=== Section Start ===

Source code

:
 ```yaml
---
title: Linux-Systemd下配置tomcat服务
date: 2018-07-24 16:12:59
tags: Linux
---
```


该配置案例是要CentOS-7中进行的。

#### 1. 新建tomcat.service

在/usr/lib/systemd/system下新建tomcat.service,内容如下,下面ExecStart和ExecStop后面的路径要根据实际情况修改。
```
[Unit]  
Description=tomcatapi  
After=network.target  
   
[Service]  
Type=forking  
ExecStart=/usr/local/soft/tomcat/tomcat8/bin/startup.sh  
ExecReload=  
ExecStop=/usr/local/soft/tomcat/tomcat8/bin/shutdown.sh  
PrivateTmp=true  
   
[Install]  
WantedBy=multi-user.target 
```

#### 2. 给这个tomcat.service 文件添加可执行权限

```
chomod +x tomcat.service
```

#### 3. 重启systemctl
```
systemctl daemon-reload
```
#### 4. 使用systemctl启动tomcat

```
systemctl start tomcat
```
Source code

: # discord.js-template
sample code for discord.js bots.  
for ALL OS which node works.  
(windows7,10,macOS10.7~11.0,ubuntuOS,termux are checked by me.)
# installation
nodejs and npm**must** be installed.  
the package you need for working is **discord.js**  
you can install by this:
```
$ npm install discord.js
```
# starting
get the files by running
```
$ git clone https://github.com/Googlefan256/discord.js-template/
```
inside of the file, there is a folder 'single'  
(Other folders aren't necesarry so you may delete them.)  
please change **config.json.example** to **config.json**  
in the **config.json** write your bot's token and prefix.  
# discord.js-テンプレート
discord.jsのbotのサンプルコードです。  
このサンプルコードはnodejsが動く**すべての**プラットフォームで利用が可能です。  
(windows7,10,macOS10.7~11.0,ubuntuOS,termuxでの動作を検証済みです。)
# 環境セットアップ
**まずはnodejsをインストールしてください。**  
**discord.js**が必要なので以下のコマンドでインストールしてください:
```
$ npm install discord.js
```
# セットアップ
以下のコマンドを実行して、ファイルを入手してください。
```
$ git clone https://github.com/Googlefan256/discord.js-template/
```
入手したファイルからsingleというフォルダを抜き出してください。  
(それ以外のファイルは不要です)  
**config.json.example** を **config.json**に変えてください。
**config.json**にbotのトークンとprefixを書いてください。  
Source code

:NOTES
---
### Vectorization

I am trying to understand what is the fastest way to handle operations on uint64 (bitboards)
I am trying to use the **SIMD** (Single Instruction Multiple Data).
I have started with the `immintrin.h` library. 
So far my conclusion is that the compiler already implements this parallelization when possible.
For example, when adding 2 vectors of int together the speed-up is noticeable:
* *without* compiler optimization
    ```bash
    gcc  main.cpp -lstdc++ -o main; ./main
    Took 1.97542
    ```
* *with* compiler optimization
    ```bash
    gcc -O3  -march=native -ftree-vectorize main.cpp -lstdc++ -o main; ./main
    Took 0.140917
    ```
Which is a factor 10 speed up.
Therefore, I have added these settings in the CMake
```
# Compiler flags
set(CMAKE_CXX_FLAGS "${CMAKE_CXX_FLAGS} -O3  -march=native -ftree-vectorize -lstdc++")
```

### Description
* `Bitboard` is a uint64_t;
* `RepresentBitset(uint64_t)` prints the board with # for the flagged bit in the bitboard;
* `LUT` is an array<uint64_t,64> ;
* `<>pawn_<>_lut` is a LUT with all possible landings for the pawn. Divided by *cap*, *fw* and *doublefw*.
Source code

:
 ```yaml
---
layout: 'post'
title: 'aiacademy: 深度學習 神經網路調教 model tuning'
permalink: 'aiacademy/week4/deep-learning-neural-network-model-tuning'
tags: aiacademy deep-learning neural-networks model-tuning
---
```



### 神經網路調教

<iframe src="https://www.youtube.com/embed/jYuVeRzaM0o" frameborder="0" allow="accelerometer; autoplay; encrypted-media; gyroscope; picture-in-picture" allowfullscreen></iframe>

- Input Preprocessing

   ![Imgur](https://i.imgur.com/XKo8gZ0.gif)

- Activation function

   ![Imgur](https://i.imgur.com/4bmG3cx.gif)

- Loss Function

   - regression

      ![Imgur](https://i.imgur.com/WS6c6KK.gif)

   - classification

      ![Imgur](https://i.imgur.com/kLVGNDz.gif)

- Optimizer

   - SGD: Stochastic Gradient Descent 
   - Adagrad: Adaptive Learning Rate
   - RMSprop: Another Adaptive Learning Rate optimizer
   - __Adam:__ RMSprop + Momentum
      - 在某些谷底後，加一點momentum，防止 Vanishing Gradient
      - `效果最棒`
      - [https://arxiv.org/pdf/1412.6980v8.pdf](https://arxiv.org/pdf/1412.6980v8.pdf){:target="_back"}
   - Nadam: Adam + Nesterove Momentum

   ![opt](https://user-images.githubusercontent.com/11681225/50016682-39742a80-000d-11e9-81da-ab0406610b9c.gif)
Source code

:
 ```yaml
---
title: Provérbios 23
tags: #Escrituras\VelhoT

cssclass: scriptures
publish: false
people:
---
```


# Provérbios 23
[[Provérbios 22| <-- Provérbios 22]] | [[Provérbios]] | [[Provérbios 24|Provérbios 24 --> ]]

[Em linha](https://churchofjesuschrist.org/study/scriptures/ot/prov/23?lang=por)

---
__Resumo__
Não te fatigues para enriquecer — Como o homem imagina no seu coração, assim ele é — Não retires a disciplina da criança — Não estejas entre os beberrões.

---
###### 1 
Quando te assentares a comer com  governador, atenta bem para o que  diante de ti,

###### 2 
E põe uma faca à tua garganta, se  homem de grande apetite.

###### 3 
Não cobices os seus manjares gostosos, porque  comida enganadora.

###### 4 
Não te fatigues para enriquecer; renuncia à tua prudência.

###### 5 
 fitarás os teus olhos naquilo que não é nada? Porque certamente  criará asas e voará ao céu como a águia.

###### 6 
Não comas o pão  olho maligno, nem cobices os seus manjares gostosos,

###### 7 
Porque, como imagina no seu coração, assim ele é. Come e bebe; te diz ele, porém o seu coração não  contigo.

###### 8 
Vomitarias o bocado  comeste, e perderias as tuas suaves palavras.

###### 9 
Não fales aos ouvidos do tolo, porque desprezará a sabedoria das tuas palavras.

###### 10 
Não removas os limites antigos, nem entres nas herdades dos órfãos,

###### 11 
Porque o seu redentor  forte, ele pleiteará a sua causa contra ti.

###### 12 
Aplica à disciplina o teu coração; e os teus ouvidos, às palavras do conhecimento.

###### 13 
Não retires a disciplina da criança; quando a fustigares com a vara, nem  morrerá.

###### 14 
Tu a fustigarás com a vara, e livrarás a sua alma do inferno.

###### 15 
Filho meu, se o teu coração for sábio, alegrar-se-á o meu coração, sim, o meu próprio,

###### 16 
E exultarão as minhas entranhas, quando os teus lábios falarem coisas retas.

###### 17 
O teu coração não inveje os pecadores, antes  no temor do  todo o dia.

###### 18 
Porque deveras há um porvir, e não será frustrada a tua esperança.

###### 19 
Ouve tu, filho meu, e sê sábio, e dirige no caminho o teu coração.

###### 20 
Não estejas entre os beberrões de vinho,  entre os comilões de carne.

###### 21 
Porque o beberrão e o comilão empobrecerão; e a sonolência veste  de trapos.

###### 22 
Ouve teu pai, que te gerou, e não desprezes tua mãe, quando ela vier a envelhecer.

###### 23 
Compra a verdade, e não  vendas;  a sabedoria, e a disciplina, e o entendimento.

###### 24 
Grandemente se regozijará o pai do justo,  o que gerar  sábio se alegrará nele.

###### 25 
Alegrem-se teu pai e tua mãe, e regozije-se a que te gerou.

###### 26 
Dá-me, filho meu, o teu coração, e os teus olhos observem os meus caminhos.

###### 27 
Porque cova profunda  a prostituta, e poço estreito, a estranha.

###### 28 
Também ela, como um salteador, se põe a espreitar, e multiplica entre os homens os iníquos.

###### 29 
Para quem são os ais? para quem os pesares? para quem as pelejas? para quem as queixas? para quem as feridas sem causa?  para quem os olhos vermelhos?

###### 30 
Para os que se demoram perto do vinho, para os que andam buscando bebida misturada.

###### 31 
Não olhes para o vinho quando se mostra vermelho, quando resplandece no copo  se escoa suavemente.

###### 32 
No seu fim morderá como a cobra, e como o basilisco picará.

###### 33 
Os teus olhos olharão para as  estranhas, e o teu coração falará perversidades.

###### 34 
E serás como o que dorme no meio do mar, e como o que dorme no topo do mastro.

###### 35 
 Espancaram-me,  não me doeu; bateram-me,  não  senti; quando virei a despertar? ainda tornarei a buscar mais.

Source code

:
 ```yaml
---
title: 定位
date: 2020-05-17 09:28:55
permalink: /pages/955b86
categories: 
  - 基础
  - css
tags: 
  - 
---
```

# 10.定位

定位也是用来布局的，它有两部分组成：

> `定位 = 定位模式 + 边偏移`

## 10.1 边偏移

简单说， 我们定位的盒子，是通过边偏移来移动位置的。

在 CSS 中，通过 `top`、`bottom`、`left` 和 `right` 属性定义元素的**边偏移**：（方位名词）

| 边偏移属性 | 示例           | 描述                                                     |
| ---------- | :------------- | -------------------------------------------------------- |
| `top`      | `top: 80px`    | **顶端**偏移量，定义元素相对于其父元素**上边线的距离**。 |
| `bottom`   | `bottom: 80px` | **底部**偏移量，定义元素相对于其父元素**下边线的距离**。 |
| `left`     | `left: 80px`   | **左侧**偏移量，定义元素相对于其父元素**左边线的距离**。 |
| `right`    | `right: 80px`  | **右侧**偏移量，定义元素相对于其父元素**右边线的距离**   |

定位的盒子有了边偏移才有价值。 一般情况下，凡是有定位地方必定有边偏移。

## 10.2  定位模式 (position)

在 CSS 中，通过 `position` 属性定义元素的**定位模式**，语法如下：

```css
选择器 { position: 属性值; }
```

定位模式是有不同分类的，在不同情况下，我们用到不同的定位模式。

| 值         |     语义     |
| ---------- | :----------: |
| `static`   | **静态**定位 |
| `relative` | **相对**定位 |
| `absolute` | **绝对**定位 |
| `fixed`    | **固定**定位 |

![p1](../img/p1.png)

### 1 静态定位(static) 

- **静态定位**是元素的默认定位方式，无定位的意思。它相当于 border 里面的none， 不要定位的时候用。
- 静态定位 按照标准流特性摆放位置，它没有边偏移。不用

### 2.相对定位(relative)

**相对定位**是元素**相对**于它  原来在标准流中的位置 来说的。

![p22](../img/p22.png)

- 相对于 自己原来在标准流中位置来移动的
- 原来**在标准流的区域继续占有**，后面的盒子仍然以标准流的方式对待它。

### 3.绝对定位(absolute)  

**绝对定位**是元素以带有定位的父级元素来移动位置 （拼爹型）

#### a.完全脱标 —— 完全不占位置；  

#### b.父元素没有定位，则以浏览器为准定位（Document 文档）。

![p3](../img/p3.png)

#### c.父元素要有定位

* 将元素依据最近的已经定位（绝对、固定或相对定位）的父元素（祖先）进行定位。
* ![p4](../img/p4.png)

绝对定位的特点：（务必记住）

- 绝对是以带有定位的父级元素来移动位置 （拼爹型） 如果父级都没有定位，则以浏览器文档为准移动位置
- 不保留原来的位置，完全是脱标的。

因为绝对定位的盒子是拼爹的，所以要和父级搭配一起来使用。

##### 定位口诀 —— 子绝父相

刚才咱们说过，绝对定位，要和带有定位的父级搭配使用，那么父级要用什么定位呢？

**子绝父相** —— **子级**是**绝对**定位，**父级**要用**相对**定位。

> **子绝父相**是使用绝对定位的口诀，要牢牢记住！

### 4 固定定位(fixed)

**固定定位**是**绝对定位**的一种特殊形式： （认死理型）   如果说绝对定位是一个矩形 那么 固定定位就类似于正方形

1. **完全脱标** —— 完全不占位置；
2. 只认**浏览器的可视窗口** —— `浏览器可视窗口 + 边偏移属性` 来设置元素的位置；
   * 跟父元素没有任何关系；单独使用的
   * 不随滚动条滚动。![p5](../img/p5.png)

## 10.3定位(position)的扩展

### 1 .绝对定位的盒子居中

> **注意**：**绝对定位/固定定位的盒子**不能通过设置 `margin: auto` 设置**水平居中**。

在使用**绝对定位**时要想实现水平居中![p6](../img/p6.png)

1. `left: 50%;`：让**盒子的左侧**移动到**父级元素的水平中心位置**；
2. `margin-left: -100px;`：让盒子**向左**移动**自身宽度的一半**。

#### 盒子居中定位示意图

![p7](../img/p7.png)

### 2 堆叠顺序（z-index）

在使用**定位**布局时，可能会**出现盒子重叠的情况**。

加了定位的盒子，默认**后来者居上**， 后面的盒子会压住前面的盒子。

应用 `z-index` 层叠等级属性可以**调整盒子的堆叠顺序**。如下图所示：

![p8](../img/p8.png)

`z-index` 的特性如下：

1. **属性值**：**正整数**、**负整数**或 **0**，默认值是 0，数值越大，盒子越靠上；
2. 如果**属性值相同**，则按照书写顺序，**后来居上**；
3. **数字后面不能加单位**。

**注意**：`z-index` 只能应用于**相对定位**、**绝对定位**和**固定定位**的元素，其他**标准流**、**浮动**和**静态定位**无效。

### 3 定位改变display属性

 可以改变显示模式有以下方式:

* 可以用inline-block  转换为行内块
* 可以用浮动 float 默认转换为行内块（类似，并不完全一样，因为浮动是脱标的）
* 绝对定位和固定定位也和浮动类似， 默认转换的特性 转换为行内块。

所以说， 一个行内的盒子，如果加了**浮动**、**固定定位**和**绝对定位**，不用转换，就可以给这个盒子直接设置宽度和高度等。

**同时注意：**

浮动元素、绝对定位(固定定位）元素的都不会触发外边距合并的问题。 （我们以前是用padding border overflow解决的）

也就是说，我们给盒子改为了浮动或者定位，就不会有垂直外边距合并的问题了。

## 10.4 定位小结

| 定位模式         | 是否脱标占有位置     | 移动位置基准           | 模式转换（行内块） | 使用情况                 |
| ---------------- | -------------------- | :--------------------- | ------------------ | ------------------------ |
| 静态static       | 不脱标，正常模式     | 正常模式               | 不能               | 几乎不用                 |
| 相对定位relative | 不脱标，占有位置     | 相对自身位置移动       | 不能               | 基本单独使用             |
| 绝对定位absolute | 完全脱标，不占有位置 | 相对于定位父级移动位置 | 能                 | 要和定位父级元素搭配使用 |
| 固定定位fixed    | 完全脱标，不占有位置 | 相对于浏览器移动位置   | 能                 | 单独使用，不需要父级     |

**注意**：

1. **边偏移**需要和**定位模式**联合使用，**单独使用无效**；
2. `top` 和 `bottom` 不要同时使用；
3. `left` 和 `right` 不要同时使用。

=== Section End ===

* Task to carry out: Please go through the entries and show every line with the word "vara".

* Task answer:
Não retires a disciplina da criança; quando a fustigares com a vara, nem  morrerá.
Tu a fustigarás com a vara, e livrarás a sua alma do inferno.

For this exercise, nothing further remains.